How can I upsert partitions with an IO manager? #18066

2023-11-16T14:34:28Z

dagsir[bot]
bot Nov 16, 2023

What is the best practice for IO Management of a statically partitioned table using Dagster(v1.5.8) and Postgres (v15). In my scenario I have a table that i'm intending to partition by 'state' i.e. the states in a country. I'm unclear how i'm suppose to write the IO Manager to 'upsert' data only for each 'state'. Dagster's documentation suggests that ...
"I/O managers can be written to handle partitioned assets. For a partitioned asset, each invocation of handle_output will (over)write a single partition, and each invocation of load_input will load one or more partitions."
I'd like my IO Manager to write only data related to a partition, however the only options i see available on the DataFrame.to_sql(if_exists="fail/replace/append")
So it only appends data or rebuilds (wipes the table and starts again) the table. If we use the states 'California', 'New York', 'Texas'. I'd like the handle_output() to process the data per state meaning that after i've added data for 'California' and I write data for 'New York', that I dont loose 'California' when writing 'New York'.

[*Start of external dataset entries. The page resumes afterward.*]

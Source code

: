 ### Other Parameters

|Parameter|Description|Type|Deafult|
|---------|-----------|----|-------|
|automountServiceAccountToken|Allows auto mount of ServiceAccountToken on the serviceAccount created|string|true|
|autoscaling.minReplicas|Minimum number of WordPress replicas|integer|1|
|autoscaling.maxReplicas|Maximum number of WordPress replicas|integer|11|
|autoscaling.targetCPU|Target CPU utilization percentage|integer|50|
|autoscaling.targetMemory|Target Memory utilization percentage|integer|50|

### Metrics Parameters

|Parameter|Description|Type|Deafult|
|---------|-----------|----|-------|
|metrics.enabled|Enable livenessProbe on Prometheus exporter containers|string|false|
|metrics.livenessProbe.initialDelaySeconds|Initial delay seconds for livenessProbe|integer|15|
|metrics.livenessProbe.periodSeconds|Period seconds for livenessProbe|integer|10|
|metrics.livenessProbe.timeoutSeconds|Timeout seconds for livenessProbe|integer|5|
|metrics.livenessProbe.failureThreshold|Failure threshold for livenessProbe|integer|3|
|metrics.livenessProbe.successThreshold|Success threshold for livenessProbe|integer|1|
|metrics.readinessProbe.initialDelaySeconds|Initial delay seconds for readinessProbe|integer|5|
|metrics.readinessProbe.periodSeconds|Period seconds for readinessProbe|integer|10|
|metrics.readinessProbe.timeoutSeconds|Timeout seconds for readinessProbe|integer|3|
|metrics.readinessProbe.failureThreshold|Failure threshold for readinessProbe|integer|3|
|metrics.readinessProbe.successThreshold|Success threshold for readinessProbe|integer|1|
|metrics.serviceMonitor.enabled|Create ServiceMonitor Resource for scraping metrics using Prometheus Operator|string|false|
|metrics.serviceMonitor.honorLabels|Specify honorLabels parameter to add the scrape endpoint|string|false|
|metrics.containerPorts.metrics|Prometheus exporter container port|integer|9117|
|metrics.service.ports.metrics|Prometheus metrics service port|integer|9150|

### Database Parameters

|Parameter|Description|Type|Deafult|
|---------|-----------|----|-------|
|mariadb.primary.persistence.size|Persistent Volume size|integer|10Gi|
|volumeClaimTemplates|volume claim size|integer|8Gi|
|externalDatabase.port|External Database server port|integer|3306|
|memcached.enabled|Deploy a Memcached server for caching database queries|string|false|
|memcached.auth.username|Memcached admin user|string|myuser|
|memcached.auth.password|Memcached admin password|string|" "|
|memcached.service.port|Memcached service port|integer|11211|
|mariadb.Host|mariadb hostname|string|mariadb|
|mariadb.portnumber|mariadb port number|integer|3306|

On my previous projects i've used DBT to manage incremental tables and used Dagster for the pipeline partitioning. This is the first time i'm trying to do things only with Dagster and i'm struggling with this simple scenario.

Partitioned Software Asset Code

from dagster import asset, OpExecutionContext, AssetIn
from rewild_dagster.partitions import state_partitions
import pandas as pd
from datetime import datetime
import os
import requests
import json

@asset(compute_kind="python", io_manager_key="stage_species_occurrence_io_manager", partitions_def=state_partitions)
def stage_species_occurrence(context: OpExecutionContext, unique_location: pd.DataFrame) -&gt; pd.DataFrame:

  state = context.asset_partition_key_for_output()
  context.log.info(f"Partition {state}")

  flimit = 10000
  radius = 10

  location_id_list = []
  lat_list = []
  long_list = []
  occurrence_list = []

  partitioned_df = unique_location.loc[unique_location['state'] == state]
  partitioned_df_len = len(partitioned_df)
  counter = 1

  for index, row in partitioned_df.iterrows():

      location_id = row['location_id']
      lat = row['lat']
      long = row['long']

      context.log.info(f"Processing location_id {location_id}, # {counter} of {partitioned_df_len}")
      

      #call ala occurrence API
      ala_occurrences_api_endpoint_env = os.getenv("ELT_ALA_OCCURRENCES_API_ENDPOINT")
      ala_occurrences_api_endpoint_query_params = os.getenv("ELT_ALA_OCCURRENCES_API_ENDPOINT_QUERY_PARAMS")

      ala_occurrences_api_endpoint = ala_occurrences_api_endpoint_env + ala_occurrences_api_endpoint_query_params.format(radius=radius, lat=lat, lon=long,flimit=flimit)

      request = requests.Request('GET', url=ala_occurrences_api_endpoint)
      prepared = request.prepare()

      request_session = requests.Session()
      response = request_session.send(prepared)
      occurrence_json = json.loads(response.content)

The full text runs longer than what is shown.